Comment. We have received only one (oral) comment on the initial filing, to the effect that the fee calculation page showed the selling shareholders table instead of the fee calculations. We apologize. The error was inadvertent, and the company believes it stemmed from the filing software. The Form S-3/A shows the correct fee calculation page.
Supplemental Information.
1. The filing reflects the addition of selling shareholders, including Cornell and Newbridge (see below). The increased fee has been paid.

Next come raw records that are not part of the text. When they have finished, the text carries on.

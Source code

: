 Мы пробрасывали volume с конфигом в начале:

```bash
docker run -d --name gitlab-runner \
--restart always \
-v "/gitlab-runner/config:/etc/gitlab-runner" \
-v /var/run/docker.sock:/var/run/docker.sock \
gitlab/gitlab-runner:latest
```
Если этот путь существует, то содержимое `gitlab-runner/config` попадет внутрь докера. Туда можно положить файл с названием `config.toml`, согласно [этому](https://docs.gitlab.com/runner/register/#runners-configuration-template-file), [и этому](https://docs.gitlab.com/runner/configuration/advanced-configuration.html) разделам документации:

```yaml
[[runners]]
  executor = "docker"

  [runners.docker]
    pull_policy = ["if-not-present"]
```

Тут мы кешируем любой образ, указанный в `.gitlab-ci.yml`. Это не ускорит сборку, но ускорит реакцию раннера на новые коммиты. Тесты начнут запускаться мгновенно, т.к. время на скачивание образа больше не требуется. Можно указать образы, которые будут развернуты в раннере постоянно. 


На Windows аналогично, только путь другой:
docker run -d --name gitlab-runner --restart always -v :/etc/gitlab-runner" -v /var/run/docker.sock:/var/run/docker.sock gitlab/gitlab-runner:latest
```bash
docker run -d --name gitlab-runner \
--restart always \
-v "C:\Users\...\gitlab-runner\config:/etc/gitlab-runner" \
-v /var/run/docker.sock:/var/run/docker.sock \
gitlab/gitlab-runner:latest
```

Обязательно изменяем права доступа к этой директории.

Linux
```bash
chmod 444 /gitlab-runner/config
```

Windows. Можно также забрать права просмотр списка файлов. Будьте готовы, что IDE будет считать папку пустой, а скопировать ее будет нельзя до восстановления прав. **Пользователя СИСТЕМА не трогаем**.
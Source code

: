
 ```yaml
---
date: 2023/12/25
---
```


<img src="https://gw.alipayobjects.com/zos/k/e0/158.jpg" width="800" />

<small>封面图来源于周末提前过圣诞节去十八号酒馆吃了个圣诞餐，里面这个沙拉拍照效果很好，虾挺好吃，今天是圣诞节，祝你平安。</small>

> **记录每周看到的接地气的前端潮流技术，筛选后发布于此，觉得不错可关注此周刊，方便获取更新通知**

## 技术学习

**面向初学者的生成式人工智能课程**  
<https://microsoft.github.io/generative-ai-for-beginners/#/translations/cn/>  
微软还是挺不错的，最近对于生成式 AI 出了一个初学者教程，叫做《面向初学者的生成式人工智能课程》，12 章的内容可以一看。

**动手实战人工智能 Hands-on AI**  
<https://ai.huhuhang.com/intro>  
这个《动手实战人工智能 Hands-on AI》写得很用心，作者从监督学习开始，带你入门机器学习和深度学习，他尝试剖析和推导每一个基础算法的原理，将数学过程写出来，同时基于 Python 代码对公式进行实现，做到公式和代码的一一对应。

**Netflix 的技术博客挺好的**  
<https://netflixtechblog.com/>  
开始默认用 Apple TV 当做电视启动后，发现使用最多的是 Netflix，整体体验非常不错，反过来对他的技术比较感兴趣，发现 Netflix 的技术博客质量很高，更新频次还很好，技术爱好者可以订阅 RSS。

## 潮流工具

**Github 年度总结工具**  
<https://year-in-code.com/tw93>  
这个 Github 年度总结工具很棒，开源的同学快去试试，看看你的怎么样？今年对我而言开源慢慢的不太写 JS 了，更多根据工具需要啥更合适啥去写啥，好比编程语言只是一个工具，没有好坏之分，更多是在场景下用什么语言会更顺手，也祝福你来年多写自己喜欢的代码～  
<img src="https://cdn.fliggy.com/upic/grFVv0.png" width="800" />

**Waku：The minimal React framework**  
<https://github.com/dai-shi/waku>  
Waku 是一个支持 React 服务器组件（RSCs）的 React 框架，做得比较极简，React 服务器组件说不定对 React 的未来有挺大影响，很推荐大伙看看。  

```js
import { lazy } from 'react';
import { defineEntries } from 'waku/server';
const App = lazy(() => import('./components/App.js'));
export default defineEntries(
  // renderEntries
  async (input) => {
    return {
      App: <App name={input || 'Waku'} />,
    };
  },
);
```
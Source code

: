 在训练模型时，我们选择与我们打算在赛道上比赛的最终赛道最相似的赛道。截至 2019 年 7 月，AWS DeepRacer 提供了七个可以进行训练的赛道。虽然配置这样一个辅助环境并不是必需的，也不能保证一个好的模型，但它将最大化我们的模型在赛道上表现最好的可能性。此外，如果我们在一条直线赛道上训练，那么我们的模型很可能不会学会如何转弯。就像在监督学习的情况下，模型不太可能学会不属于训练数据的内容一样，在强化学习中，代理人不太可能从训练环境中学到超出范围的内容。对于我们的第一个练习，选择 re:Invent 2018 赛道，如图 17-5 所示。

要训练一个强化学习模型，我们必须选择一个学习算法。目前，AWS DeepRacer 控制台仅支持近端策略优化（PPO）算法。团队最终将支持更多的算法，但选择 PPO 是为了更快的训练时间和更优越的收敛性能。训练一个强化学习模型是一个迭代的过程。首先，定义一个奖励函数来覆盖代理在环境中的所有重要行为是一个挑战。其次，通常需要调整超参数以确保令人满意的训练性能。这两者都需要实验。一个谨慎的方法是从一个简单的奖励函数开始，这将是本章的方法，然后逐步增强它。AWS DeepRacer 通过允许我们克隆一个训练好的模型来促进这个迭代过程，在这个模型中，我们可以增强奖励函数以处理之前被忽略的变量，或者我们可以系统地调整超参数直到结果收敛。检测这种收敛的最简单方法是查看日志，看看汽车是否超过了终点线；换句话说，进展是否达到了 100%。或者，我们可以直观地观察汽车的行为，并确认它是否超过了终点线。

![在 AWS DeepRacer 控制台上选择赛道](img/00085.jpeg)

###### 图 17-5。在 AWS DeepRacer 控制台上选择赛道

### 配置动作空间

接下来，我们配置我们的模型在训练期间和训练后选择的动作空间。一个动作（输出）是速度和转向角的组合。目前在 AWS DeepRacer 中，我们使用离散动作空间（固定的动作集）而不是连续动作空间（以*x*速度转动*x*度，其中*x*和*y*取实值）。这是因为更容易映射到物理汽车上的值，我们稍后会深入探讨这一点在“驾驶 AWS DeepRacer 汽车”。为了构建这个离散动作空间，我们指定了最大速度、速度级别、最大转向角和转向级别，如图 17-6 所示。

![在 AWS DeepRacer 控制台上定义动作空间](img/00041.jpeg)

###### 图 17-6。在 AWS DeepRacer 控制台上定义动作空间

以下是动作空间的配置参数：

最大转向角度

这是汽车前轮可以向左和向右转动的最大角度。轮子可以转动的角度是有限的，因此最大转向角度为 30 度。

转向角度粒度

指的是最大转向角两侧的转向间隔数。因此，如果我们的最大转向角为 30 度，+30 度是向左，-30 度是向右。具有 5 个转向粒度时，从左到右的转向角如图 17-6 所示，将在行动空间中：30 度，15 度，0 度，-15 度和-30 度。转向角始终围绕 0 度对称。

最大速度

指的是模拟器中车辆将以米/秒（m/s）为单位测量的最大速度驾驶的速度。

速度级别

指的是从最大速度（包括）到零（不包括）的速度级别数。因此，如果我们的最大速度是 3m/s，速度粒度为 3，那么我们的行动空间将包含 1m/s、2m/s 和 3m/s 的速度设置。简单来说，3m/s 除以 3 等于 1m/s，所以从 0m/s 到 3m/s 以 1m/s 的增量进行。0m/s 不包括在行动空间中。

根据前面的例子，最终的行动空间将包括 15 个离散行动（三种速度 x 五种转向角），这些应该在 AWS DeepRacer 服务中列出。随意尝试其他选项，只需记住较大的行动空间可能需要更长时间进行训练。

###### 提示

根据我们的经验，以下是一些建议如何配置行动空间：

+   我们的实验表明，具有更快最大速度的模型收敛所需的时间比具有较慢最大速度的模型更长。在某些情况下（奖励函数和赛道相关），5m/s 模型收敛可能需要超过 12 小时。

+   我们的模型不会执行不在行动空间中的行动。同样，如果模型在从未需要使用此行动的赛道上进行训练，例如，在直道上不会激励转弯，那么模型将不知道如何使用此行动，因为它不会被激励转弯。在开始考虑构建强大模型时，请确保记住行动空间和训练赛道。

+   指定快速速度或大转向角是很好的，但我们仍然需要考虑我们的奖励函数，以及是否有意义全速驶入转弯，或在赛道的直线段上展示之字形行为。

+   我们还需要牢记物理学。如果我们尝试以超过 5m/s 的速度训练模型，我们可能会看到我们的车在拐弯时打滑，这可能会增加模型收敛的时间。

2. | As discussed by telephone recently, the company is adding Cornell Capital Partners LP and Newbridge Securities as sellers for the shares and warrant shares held by Cornell, and the shares held by Newbridge. These securities were issued earlier this year in payment of fees associated with the company’s entering into a credit line agreement with Cornell. The credit line agreement has been terminated and termination has been reported on Form 8-K. The re-sale registration statement filed for the credit line (333-135958) has been withdrawn. |
The shares and warrant issued to Cornell, and the shares issued to Newbridge, were fully earned when issued. The company is not including Cornell and Newbridge as sellers in the instant filing because of any commitment to do so (the registration rights agreement with Cornell was terminated when the credit line agreement was terminated). Rather, their inclusion is being made as an accommodation by the company. There is no commercial relationship between the company and Cornell and Newbridge, and specifically, there is no credit line or similar agreement in place with the company. Therefore, we believe resale of the shares and warrant shares by Cornell and Newbridge should be treated like any other re-selling security holder. Neither Cornell nor Newbridge are statutory underwriters for purposes of this filing.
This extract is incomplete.